Top of RECORDS FOR PROCESSING
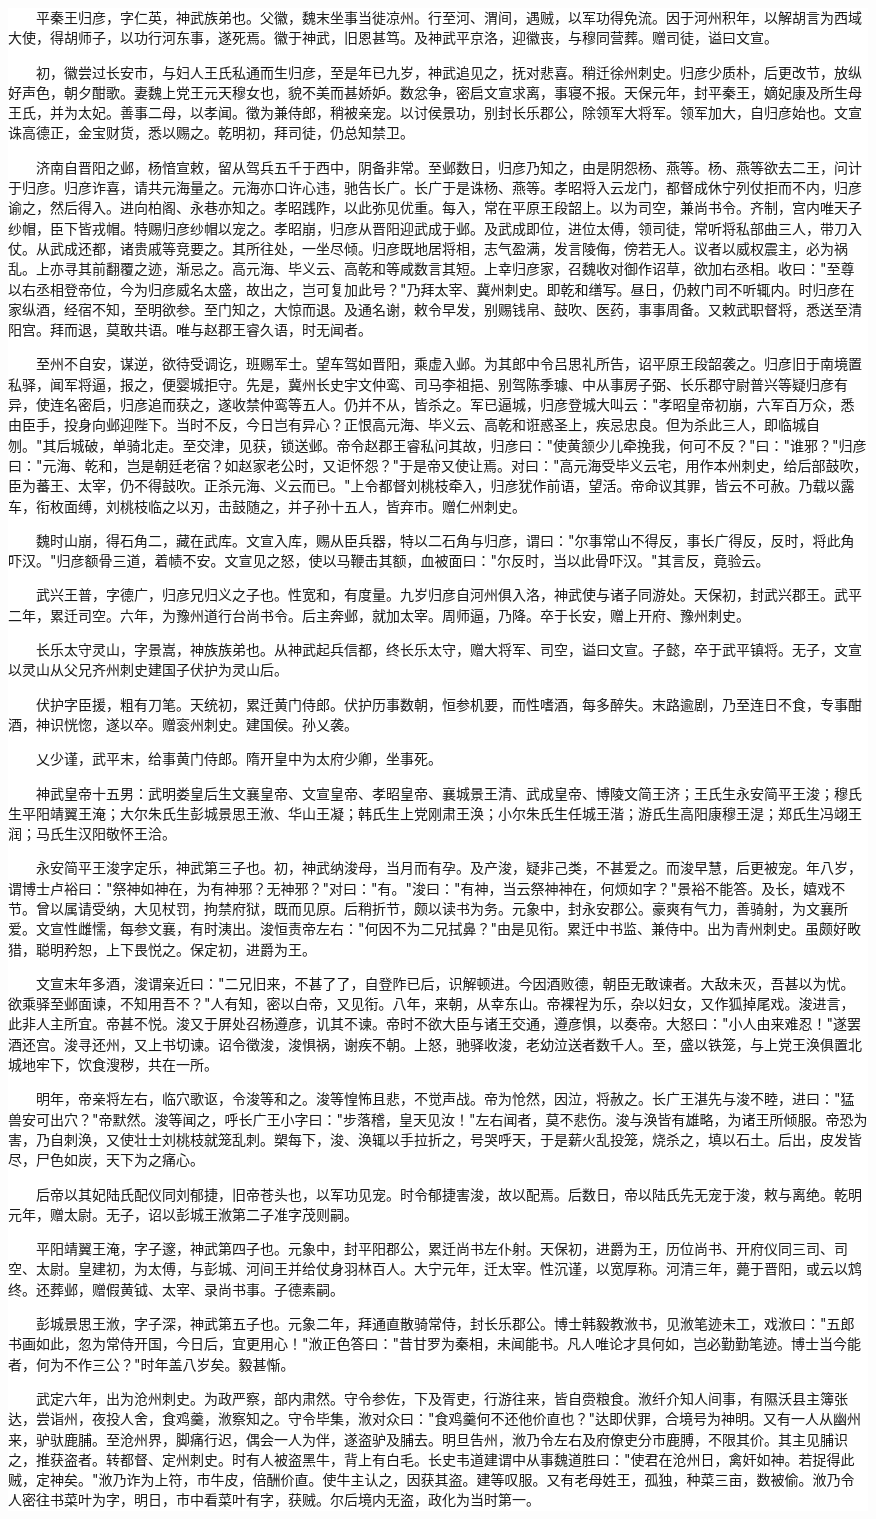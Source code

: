 　　平秦王归彦，字仁英，神武族弟也。父徽，魏末坐事当徙凉州。行至河、渭间，遇贼，以军功得免流。因于河州积年，以解胡言为西域大使，得胡师子，以功行河东事，遂死焉。徽于神武，旧恩甚笃。及神武平京洛，迎徽丧，与穆同营葬。赠司徒，谥曰文宣。

　　初，徽尝过长安市，与妇人王氏私通而生归彦，至是年已九岁，神武追见之，抚对悲喜。稍迁徐州刺史。归彦少质朴，后更改节，放纵好声色，朝夕酣歌。妻魏上党王元天穆女也，貌不美而甚娇妒。数忿争，密启文宣求离，事寝不报。天保元年，封平秦王，嫡妃康及所生母王氏，并为太妃。善事二母，以孝闻。徵为兼侍郎，稍被亲宠。以讨侯景功，别封长乐郡公，除领军大将军。领军加大，自归彦始也。文宣诛高德正，金宝财货，悉以赐之。乾明初，拜司徒，仍总知禁卫。

　　济南自晋阳之邺，杨愔宣敕，留从驾兵五千于西中，阴备非常。至邺数日，归彦乃知之，由是阴怨杨、燕等。杨、燕等欲去二王，问计于归彦。归彦诈喜，请共元海量之。元海亦口许心违，驰告长广。长广于是诛杨、燕等。孝昭将入云龙门，都督成休宁列仗拒而不内，归彦谕之，然后得入。进向柏阁、永巷亦知之。孝昭践阼，以此弥见优重。每入，常在平原王段韶上。以为司空，兼尚书令。齐制，宫内唯天子纱帽，臣下皆戎帽。特赐归彦纱帽以宠之。孝昭崩，归彦从晋阳迎武成于邺。及武成即位，进位太傅，领司徒，常听将私部曲三人，带刀入仗。从武成还都，诸贵戚等竞要之。其所往处，一坐尽倾。归彦既地居将相，志气盈满，发言陵侮，傍若无人。议者以威权震主，必为祸乱。上亦寻其前翻覆之迹，渐忌之。高元海、毕义云、高乾和等咸数言其短。上幸归彦家，召魏收对御作诏草，欲加右丞相。收曰："至尊以右丞相登帝位，今为归彦威名太盛，故出之，岂可复加此号？"乃拜太宰、冀州刺史。即乾和缮写。昼日，仍敕门司不听辄内。时归彦在家纵酒，经宿不知，至明欲参。至门知之，大惊而退。及通名谢，敕令早发，别赐钱帛、鼓吹、医药，事事周备。又敕武职督将，悉送至清阳宫。拜而退，莫敢共语。唯与赵郡王睿久语，时无闻者。

　　至州不自安，谋逆，欲待受调讫，班赐军士。望车驾如晋阳，乘虚入邺。为其郎中令吕思礼所告，诏平原王段韶袭之。归彦旧于南境置私驿，闻军将逼，报之，便婴城拒守。先是，冀州长史宇文仲鸾、司马李祖挹、别驾陈季璩、中从事房子弼、长乐郡守尉普兴等疑归彦有异，使连名密启，归彦追而获之，遂收禁仲鸾等五人。仍并不从，皆杀之。军已逼城，归彦登城大叫云："孝昭皇帝初崩，六军百万众，悉由臣手，投身向邺迎陛下。当时不反，今日岂有异心？正恨高元海、毕义云、高乾和诳惑圣上，疾忌忠良。但为杀此三人，即临城自刎。"其后城破，单骑北走。至交津，见获，锁送邺。帝令赵郡王睿私问其故，归彦曰："使黄颔少儿牵挽我，何可不反？"曰："谁邪？"归彦曰："元海、乾和，岂是朝廷老宿？如赵家老公时，又讵怀怨？"于是帝又使让焉。对曰："高元海受毕义云宅，用作本州刺史，给后部鼓吹，臣为蕃王、太宰，仍不得鼓吹。正杀元海、义云而已。"上令都督刘桃枝牵入，归彦犹作前语，望活。帝命议其罪，皆云不可赦。乃载以露车，衔枚面缚，刘桃枝临之以刃，击鼓随之，并子孙十五人，皆弃市。赠仁州刺史。

　　魏时山崩，得石角二，藏在武库。文宣入库，赐从臣兵器，特以二石角与归彦，谓曰："尔事常山不得反，事长广得反，反时，将此角吓汉。"归彦额骨三道，着帻不安。文宣见之怒，使以马鞭击其额，血被面曰："尔反时，当以此骨吓汉。"其言反，竟验云。

　　武兴王普，字德广，归彦兄归义之子也。性宽和，有度量。九岁归彦自河州俱入洛，神武使与诸子同游处。天保初，封武兴郡王。武平二年，累迁司空。六年，为豫州道行台尚书令。后主奔邺，就加太宰。周师逼，乃降。卒于长安，赠上开府、豫州刺史。

　　长乐太守灵山，字景嵩，神族族弟也。从神武起兵信都，终长乐太守，赠大将军、司空，谥曰文宣。子懿，卒于武平镇将。无子，文宣以灵山从父兄齐州刺史建国子伏护为灵山后。

　　伏护字臣援，粗有刀笔。天统初，累迁黄门侍郎。伏护历事数朝，恒参机要，而性嗜酒，每多醉失。末路逾剧，乃至连日不食，专事酣酒，神识恍惚，遂以卒。赠衮州刺史。建国侯。孙乂袭。

　　乂少谨，武平末，给事黄门侍郎。隋开皇中为太府少卿，坐事死。

　　神武皇帝十五男：武明娄皇后生文襄皇帝、文宣皇帝、孝昭皇帝、襄城景王清、武成皇帝、博陵文简王济；王氏生永安简平王浚；穆氏生平阳靖翼王淹；大尔朱氏生彭城景思王浟、华山王凝；韩氏生上党刚肃王涣；小尔朱氏生任城王湝；游氏生高阳康穆王湜；郑氏生冯翊王润；马氏生汉阳敬怀王洽。

　　永安简平王浚字定乐，神武第三子也。初，神武纳浚母，当月而有孕。及产浚，疑非己类，不甚爱之。而浚早慧，后更被宠。年八岁，谓博士卢裕曰："祭神如神在，为有神邪？无神邪？"对曰："有。"浚曰："有神，当云祭神神在，何烦如字？"景裕不能答。及长，嬉戏不节。曾以属请受纳，大见杖罚，拘禁府狱，既而见原。后稍折节，颇以读书为务。元象中，封永安郡公。豪爽有气力，善骑射，为文襄所爱。文宣性雌懦，每参文襄，有时洟出。浚恒责帝左右："何因不为二兄拭鼻？"由是见衔。累迁中书监、兼侍中。出为青州刺史。虽颇好畋猎，聪明矜恕，上下畏悦之。保定初，进爵为王。

　　文宣末年多酒，浚谓亲近曰："二兄旧来，不甚了了，自登阼已后，识解顿进。今因酒败德，朝臣无敢谏者。大敌未灭，吾甚以为忧。欲乘驿至邺面谏，不知用吾不？"人有知，密以白帝，又见衔。八年，来朝，从幸东山。帝裸裎为乐，杂以妇女，又作狐掉尾戏。浚进言，此非人主所宜。帝甚不悦。浚又于屏处召杨遵彦，讥其不谏。帝时不欲大臣与诸王交通，遵彦惧，以奏帝。大怒曰："小人由来难忍！"遂罢酒还宫。浚寻还州，又上书切谏。诏令徵浚，浚惧祸，谢疾不朝。上怒，驰驿收浚，老幼泣送者数千人。至，盛以铁笼，与上党王涣俱置北城地牢下，饮食溲秽，共在一所。

　　明年，帝亲将左右，临穴歌讴，令浚等和之。浚等惶怖且悲，不觉声战。帝为怆然，因泣，将赦之。长广王湛先与浚不睦，进曰："猛兽安可出穴？"帝默然。浚等闻之，呼长广王小字曰："步落稽，皇天见汝！"左右闻者，莫不悲伤。浚与涣皆有雄略，为诸王所倾服。帝恐为害，乃自刺涣，又使壮士刘桃枝就笼乱刺。槊每下，浚、涣辄以手拉折之，号哭呼天，于是薪火乱投笼，烧杀之，填以石土。后出，皮发皆尽，尸色如炭，天下为之痛心。

　　后帝以其妃陆氏配仪同刘郁捷，旧帝苍头也，以军功见宠。时令郁捷害浚，故以配焉。后数日，帝以陆氏先无宠于浚，敕与离绝。乾明元年，赠太尉。无子，诏以彭城王浟第二子准字茂则嗣。

　　平阳靖翼王淹，字子邃，神武第四子也。元象中，封平阳郡公，累迁尚书左仆射。天保初，进爵为王，历位尚书、开府仪同三司、司空、太尉。皇建初，为太傅，与彭城、河间王并给仗身羽林百人。大宁元年，迁太宰。性沉谨，以宽厚称。河清三年，薨于晋阳，或云以鸩终。还葬邺，赠假黄钺、太宰、录尚书事。子德素嗣。

　　彭城景思王浟，字子深，神武第五子也。元象二年，拜通直散骑常侍，封长乐郡公。博士韩毅教浟书，见浟笔迹未工，戏浟曰："五郎书画如此，忽为常侍开国，今日后，宜更用心！"浟正色答曰："昔甘罗为秦相，未闻能书。凡人唯论才具何如，岂必勤勤笔迹。博士当今能者，何为不作三公？"时年盖八岁矣。毅甚惭。

　　武定六年，出为沧州刺史。为政严察，部内肃然。守令参佐，下及胥吏，行游往来，皆自赍粮食。浟纤介知人间事，有隰沃县主簿张达，尝诣州，夜投人舍，食鸡羹，浟察知之。守令毕集，浟对众曰："食鸡羹何不还他价直也？"达即伏罪，合境号为神明。又有一人从幽州来，驴驮鹿脯。至沧州界，脚痛行迟，偶会一人为伴，遂盗驴及脯去。明旦告州，浟乃令左右及府僚吏分市鹿膊，不限其价。其主见脯识之，推获盗者。转都督、定州刺史。时有人被盗黑牛，背上有白毛。长史韦道建谓中从事魏道胜曰："使君在沧州日，禽奸如神。若捉得此贼，定神矣。"浟乃诈为上符，市牛皮，倍酬价直。使牛主认之，因获其盗。建等叹服。又有老母姓王，孤独，种菜三亩，数被偷。浟乃令人密往书菜叶为字，明日，市中看菜叶有字，获贼。尔后境内无盗，政化为当时第一。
Bottom of RECORDS FOR PROCESSING
[ABOUT THIS TASK]:
Return only the lines from the start of the data through the line that contains "济南自晋阳之邺，杨愔宣敕，留", please, copying them exactly and omitting all pictures.

[TASK OUTPUT]:
Source code

: 　　平秦王归彦，字仁英，神武族弟也。父徽，魏末坐事当徙凉州。行至河、渭间，遇贼，以军功得免流。因于河州积年，以解胡言为西域大使，得胡师子，以功行河东事，遂死焉。徽于神武，旧恩甚笃。及神武平京洛，迎徽丧，与穆同营葬。赠司徒，谥曰文宣。

　　初，徽尝过长安市，与妇人王氏私通而生归彦，至是年已九岁，神武追见之，抚对悲喜。稍迁徐州刺史。归彦少质朴，后更改节，放纵好声色，朝夕酣歌。妻魏上党王元天穆女也，貌不美而甚娇妒。数忿争，密启文宣求离，事寝不报。天保元年，封平秦王，嫡妃康及所生母王氏，并为太妃。善事二母，以孝闻。徵为兼侍郎，稍被亲宠。以讨侯景功，别封长乐郡公，除领军大将军。领军加大，自归彦始也。文宣诛高德正，金宝财货，悉以赐之。乾明初，拜司徒，仍总知禁卫。

　　济南自晋阳之邺，杨愔宣敕，留从驾兵五千于西中，阴备非常。至邺数日，归彦乃知之，由是阴怨杨、燕等。杨、燕等欲去二王，问计于归彦。归彦诈喜，请共元海量之。元海亦口许心违，驰告长广。长广于是诛杨、燕等。孝昭将入云龙门，都督成休宁列仗拒而不内，归彦谕之，然后得入。进向柏阁、永巷亦知之。孝昭践阼，以此弥见优重。每入，常在平原王段韶上。以为司空，兼尚书令。齐制，宫内唯天子纱帽，臣下皆戎帽。特赐归彦纱帽以宠之。孝昭崩，归彦从晋阳迎武成于邺。及武成即位，进位太傅，领司徒，常听将私部曲三人，带刀入仗。从武成还都，诸贵戚等竞要之。其所往处，一坐尽倾。归彦既地居将相，志气盈满，发言陵侮，傍若无人。议者以威权震主，必为祸乱。上亦寻其前翻覆之迹，渐忌之。高元海、毕义云、高乾和等咸数言其短。上幸归彦家，召魏收对御作诏草，欲加右丞相。收曰："至尊以右丞相登帝位，今为归彦威名太盛，故出之，岂可复加此号？"乃拜太宰、冀州刺史。即乾和缮写。昼日，仍敕门司不听辄内。时归彦在家纵酒，经宿不知，至明欲参。至门知之，大惊而退。及通名谢，敕令早发，别赐钱帛、鼓吹、医药，事事周备。又敕武职督将，悉送至清阳宫。拜而退，莫敢共语。唯与赵郡王睿久语，时无闻者。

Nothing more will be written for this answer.